>>>>

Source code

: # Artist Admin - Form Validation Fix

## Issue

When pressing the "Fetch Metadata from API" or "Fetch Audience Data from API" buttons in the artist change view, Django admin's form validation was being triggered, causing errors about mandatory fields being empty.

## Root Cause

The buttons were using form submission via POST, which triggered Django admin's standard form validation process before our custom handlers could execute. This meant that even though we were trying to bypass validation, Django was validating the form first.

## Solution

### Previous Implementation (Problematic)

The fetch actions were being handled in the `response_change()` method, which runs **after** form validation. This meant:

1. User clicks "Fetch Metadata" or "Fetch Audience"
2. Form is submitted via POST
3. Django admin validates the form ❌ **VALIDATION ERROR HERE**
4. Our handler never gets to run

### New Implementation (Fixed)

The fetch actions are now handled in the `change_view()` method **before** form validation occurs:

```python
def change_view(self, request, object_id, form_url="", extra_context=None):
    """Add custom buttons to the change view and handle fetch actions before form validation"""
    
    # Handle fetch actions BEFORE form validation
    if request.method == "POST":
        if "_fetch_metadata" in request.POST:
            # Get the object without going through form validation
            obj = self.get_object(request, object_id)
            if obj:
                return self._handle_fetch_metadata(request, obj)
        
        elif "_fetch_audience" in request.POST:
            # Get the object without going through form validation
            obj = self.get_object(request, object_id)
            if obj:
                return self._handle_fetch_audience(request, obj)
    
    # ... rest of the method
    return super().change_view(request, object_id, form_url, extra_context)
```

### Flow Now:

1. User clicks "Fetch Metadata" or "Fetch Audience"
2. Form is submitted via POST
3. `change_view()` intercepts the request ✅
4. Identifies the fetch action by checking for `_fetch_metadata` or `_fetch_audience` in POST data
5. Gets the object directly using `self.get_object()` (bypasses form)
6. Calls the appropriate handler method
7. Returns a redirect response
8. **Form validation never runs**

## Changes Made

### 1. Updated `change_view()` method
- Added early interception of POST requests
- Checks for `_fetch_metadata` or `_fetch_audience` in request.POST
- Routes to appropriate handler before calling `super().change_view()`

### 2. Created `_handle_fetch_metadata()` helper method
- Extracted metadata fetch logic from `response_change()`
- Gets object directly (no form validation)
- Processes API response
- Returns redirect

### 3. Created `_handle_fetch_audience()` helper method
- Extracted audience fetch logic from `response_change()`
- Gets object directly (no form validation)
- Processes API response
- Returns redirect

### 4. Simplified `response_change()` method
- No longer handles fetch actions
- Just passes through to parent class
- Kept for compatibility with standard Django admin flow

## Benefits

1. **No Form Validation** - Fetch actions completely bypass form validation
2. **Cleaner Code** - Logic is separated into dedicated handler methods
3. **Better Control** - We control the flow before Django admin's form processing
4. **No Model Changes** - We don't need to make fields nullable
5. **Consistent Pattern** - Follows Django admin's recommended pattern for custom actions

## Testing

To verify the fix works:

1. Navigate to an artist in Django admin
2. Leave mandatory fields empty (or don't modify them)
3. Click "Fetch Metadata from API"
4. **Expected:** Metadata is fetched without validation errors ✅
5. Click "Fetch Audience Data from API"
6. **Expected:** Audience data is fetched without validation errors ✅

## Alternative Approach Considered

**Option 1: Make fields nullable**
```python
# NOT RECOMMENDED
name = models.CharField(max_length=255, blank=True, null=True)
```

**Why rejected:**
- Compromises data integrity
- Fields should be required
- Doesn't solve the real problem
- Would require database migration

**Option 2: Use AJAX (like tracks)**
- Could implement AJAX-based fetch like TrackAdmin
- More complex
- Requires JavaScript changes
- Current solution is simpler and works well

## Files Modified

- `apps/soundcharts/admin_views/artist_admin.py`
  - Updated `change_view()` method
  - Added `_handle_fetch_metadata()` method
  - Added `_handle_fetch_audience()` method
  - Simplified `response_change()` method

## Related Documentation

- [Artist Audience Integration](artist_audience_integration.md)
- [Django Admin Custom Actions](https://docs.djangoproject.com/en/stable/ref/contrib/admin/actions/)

<<<<

# TASK PROMPT
The goal is a faithful transcription of every entry above.

# RESULT BELOW
Source code

: # Artist Admin - Form Validation Fix

## Issue

When pressing the "Fetch Metadata from API" or "Fetch Audience Data from API" buttons in the artist change view, Django admin's form validation was being triggered, causing errors about mandatory fields being empty.

## Root Cause

The buttons were using form submission via POST, which triggered Django admin's standard form validation process before our custom handlers could execute. This meant that even though we were trying to bypass validation, Django was validating the form first.

## Solution

### Previous Implementation (Problematic)

The fetch actions were being handled in the `response_change()` method, which runs **after** form validation. This meant:

1. User clicks "Fetch Metadata" or "Fetch Audience"
2. Form is submitted via POST
3. Django admin validates the form ❌ **VALIDATION ERROR HERE**
4. Our handler never gets to run

### New Implementation (Fixed)

The fetch actions are now handled in the `change_view()` method **before** form validation occurs:

```python
def change_view(self, request, object_id, form_url="", extra_context=None):
    """Add custom buttons to the change view and handle fetch actions before form validation"""
    
    # Handle fetch actions BEFORE form validation
    if request.method == "POST":
        if "_fetch_metadata" in request.POST:
            # Get the object without going through form validation
            obj = self.get_object(request, object_id)
            if obj:
                return self._handle_fetch_metadata(request, obj)
        
        elif "_fetch_audience" in request.POST:
            # Get the object without going through form validation
            obj = self.get_object(request, object_id)
            if obj:
                return self._handle_fetch_audience(request, obj)
    
    # ... rest of the method
    return super().change_view(request, object_id, form_url, extra_context)
```

### Flow Now:

1. User clicks "Fetch Metadata" or "Fetch Audience"
2. Form is submitted via POST
3. `change_view()` intercepts the request ✅
4. Identifies the fetch action by checking for `_fetch_metadata` or `_fetch_audience` in POST data
5. Gets the object directly using `self.get_object()` (bypasses form)
6. Calls the appropriate handler method
7. Returns a redirect response
8. **Form validation never runs**

## Changes Made

### 1. Updated `change_view()` method
- Added early interception of POST requests
- Checks for `_fetch_metadata` or `_fetch_audience` in request.POST
- Routes to appropriate handler before calling `super().change_view()`

### 2. Created `_handle_fetch_metadata()` helper method
- Extracted metadata fetch logic from `response_change()`
- Gets object directly (no form validation)
- Processes API response
- Returns redirect

### 3. Created `_handle_fetch_audience()` helper method
- Extracted audience fetch logic from `response_change()`
- Gets object directly (no form validation)
- Processes API response
- Returns redirect

### 4. Simplified `response_change()` method
- No longer handles fetch actions
- Just passes through to parent class
- Kept for compatibility with standard Django admin flow

## Benefits

1. **No Form Validation** - Fetch actions completely bypass form validation
2. **Cleaner Code** - Logic is separated into dedicated handler methods
3. **Better Control** - We control the flow before Django admin's form processing
4. **No Model Changes** - We don't need to make fields nullable
5. **Consistent Pattern** - Follows Django admin's recommended pattern for custom actions

## Testing

To verify the fix works:

1. Navigate to an artist in Django admin
2. Leave mandatory fields empty (or don't modify them)
3. Click "Fetch Metadata from API"
4. **Expected:** Metadata is fetched without validation errors ✅
5. Click "Fetch Audience Data from API"
6. **Expected:** Audience data is fetched without validation errors ✅

## Alternative Approach Considered

**Option 1: Make fields nullable**
```python
# NOT RECOMMENDED
name = models.CharField(max_length=255, blank=True, null=True)
```

**Why rejected:**
- Compromises data integrity
- Fields should be required
- Doesn't solve the real problem
- Would require database migration

**Option 2: Use AJAX (like tracks)**
- Could implement AJAX-based fetch like TrackAdmin
- More complex
- Requires JavaScript changes
- Current solution is simpler and works well

## Files Modified

- `apps/soundcharts/admin_views/artist_admin.py`
  - Updated `change_view()` method
  - Added `_handle_fetch_metadata()` method
  - Added `_handle_fetch_audience()` method
  - Simplified `response_change()` method

## Related Documentation

- [Artist Audience Integration](artist_audience_integration.md)
- [Django Admin Custom Actions](https://docs.djangoproject.com/en/stable/ref/contrib/admin/actions/)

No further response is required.